To trigger means to cause something to happen or set off a chain of events. It can also refer to causing an emotional response or reaction in someone.

  • For example, “His careless comment triggered a heated argument.”
  • In a discussion about allergies, someone might say, “Pollen can trigger my allergies.”
  • A psychologist might explain, “Certain sights or sounds can trigger traumatic memories in individuals with PTSD.”

2. Spark

To spark means to initiate or start something, often with a burst of energy or excitement. It can also refer to causing a sudden emotional or intellectual response in someone.

  • For instance, “Their performance sparked a standing ovation from the audience.”
  • In a conversation about creativity, someone might say, “A walk in nature can often spark new ideas.”
  • A teacher might encourage their students by saying, “Let’s spark a lively discussion with this thought-provoking question.”

3. Incite

To incite means to encourage, provoke, or stimulate someone to take action, often in a negative or disruptive way. It can also refer to causing strong emotions or reactions in others.

  • For example, “The politician’s speech incited a riot.”
  • In a discussion about social movements, someone might say, “They used their platform to incite change.”
  • A journalist might report, “The controversial article incited a heated debate among readers.”

4. Prompt

To prompt means to cause or bring about a response or reaction, often by asking a question or providing a stimulus.

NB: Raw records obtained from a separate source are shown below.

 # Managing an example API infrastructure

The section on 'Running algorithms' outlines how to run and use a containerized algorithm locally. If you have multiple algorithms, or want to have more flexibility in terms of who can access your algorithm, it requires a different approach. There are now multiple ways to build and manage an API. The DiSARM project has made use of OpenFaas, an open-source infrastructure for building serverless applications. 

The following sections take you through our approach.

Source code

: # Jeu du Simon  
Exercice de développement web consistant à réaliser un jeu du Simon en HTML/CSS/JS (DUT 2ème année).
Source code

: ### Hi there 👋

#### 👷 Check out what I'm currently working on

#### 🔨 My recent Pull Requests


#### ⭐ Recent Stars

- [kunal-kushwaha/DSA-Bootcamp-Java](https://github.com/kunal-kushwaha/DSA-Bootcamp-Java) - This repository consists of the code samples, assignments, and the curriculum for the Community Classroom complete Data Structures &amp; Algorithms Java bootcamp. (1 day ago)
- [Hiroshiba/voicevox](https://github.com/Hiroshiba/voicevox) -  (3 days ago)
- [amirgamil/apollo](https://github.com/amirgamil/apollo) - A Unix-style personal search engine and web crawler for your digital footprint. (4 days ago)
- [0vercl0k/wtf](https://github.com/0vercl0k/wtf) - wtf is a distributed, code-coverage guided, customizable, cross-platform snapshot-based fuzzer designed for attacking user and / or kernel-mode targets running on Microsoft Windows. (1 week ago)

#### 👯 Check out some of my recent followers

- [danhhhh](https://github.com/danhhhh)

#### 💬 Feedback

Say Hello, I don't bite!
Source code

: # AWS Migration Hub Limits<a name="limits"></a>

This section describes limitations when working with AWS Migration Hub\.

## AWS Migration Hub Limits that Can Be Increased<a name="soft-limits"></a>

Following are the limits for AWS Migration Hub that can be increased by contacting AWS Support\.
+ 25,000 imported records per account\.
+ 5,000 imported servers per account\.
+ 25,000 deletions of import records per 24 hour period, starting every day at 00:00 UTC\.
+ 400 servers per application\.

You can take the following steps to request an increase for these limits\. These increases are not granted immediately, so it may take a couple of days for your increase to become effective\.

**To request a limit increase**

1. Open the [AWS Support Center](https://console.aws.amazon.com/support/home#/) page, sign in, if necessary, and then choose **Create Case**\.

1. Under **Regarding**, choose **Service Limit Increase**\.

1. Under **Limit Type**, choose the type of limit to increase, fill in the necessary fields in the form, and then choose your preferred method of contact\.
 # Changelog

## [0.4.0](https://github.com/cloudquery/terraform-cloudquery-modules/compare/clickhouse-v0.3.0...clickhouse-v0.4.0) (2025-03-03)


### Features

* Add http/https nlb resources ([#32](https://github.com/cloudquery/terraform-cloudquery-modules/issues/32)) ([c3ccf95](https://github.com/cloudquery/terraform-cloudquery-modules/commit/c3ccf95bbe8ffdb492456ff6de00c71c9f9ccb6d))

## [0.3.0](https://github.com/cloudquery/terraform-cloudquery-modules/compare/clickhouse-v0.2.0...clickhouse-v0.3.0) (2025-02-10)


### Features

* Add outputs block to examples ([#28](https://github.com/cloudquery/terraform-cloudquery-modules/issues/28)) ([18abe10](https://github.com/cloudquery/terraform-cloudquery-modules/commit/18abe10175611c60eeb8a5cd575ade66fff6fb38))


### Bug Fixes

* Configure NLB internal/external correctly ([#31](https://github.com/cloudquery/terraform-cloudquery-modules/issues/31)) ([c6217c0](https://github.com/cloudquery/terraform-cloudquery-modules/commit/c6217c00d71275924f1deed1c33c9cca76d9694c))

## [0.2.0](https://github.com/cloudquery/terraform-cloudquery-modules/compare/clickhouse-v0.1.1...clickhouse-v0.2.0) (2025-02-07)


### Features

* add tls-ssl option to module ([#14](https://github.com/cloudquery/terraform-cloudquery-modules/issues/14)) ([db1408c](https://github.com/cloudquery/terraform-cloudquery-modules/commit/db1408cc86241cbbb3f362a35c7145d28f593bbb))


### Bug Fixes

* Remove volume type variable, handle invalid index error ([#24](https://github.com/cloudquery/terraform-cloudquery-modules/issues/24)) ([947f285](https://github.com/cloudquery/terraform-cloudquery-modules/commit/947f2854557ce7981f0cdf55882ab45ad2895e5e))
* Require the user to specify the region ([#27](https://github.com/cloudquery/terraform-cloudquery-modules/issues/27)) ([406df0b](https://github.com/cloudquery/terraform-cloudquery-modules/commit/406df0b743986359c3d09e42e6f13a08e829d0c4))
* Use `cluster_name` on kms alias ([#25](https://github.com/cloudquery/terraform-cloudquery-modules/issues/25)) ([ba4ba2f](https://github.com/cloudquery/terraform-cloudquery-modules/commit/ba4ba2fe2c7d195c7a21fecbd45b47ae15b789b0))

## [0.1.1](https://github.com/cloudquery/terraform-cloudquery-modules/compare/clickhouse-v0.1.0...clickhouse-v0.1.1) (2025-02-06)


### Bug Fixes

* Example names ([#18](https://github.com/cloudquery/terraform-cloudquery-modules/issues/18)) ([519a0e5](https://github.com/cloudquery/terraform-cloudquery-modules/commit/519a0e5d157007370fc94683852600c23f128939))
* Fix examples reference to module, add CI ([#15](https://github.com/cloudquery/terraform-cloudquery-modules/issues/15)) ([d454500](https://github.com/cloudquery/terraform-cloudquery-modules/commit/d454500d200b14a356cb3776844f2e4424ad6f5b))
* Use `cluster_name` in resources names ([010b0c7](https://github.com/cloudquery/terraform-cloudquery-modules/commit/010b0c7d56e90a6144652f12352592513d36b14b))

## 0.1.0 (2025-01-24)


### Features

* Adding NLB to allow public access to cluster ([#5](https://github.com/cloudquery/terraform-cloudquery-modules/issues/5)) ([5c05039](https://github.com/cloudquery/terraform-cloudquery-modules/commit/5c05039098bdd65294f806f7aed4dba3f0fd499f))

It can also refer to causing someone to take action or do something quickly.

  • For instance, “The teacher prompted the students to answer the question.”
  • In a customer service scenario, someone might say, “A polite reminder can prompt customers to leave a review.”
  • A parent might use a timer to prompt their child to complete a task within a specific timeframe.

5. Instigate

To instigate means to initiate or start something, often with the intention of causing trouble or conflict. It can also refer to urging or encouraging someone to do something, especially something negative or harmful.

  • For example, “He instigated a fight by insulting the other person.”
  • In a conversation about workplace dynamics, someone might say, “Gossip can instigate tension and mistrust.”
  • A news article might report, “The controversial decision by the government instigated protests across the country.”

6. Elicit

To elicit means to draw out or evoke a response or reaction from someone or something. It is often used when discussing the act of getting a specific reaction or information from someone or something.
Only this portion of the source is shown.